7:57 am Wendy van Eyck 0 Comments

Taking a good look at [the ten lepers], Jesus said, “Go, show yourselves to the priests.”
They went, and while still on their way, became clean. One of them, when he realized that he was healed, turned around and came back, shouting his gratitude, glorifying God. He kneeled at Jesus’ feet, so grateful. He couldn’t thank him enough—and he was a Samaritan. Luke 17:14-16 (MSG)

Xylon fingered some bumps on his right hand side, "I think I've got shingles."

I slid across the bed and stood next to him fingering the raised bumps, "It looks like shingles.
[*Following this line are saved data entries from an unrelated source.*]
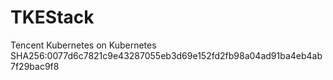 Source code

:# TKEStack
Tencent Kubernetes on Kubernetes 
SHA256:0077d6c7821c9e43287055eb3d69e152fd2fb98a04ad91ba4eb4ab7f29bac9f8
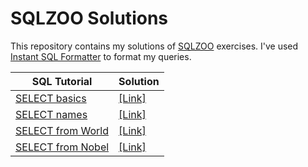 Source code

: # SQLZOO Solutions
This repository contains my solutions of [SQLZOO](https://sqlzoo.net/wiki/SQL_Tutorial) exercises. I've used [Instant SQL Formatter](https://www.dpriver.com/pp/sqlformat.htm) to format my queries.

| SQL Tutorial | Solution |
| ------------ | -------- |
| [SELECT basics](https://sqlzoo.net/wiki/SELECT_basics) | [[Link]](./0_select_basics.md) |
| [SELECT names](https://sqlzoo.net/wiki/SELECT_names) | [[Link]](./1_select_name.md) |
| [SELECT from World](https://sqlzoo.net/wiki/SELECT_from_WORLD_Tutorial) | [[Link]](./2_select_from_world.md) |
| [SELECT from Nobel](https://sqlzoo.net/wiki/SELECT_from_Nobel_Tutorial) | [[Link]](./3_select_from_nobel.md) |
You better get to a doctor tomorrow before we are away for a week."

I said it casually but fear had already made its way into my voice.

You see almost four years earlier Xylon had shingles, and a few months later he was diagnosed with lymphoma, a cancer that attacks the immune system.

We knew until Xylon's next scan over a month away from then that we would be fighting the enemy of our souls and the shadow of death that cancer opened the door too.

We prayed right there that night that the devil would not steal our rest or our joy from the next 10 days of holiday. 

We were headed to the exact place where a year earlier Xylon had stood and experienced God healing him. The place where Xylon tells people he knew he no longer had cancer – not because of medicine – but because God heals.

Then we returned from our holiday and Xylon went for his biannual PET scan.

This is where the part about God healing my husband gets messy. 

The next day the Oncologist phoned. "It looks like there has been a recurrence. You need to see a Haematologist about treatment options."

'Not this, not again,’ we thought.

The Haematologist gave us hope. Told us a biopsy would confirm whether or not it was cancer, that there was a 35% chance of a false positive on the PET scan.

We fought for joy. We tried to remember that we believed God had healed Xylon. We spoke about how all those weeks before we’d felt that the enemy of our souls was out to steal our joy, to take credit from God. 

A week ago, we got the results of the biopsy and they showed, “No cancer”. 

It would be easy for me to say, “I knew all along that it would be clear because I know God healed Xylon.” 
It would be easy to say but it’s not true. 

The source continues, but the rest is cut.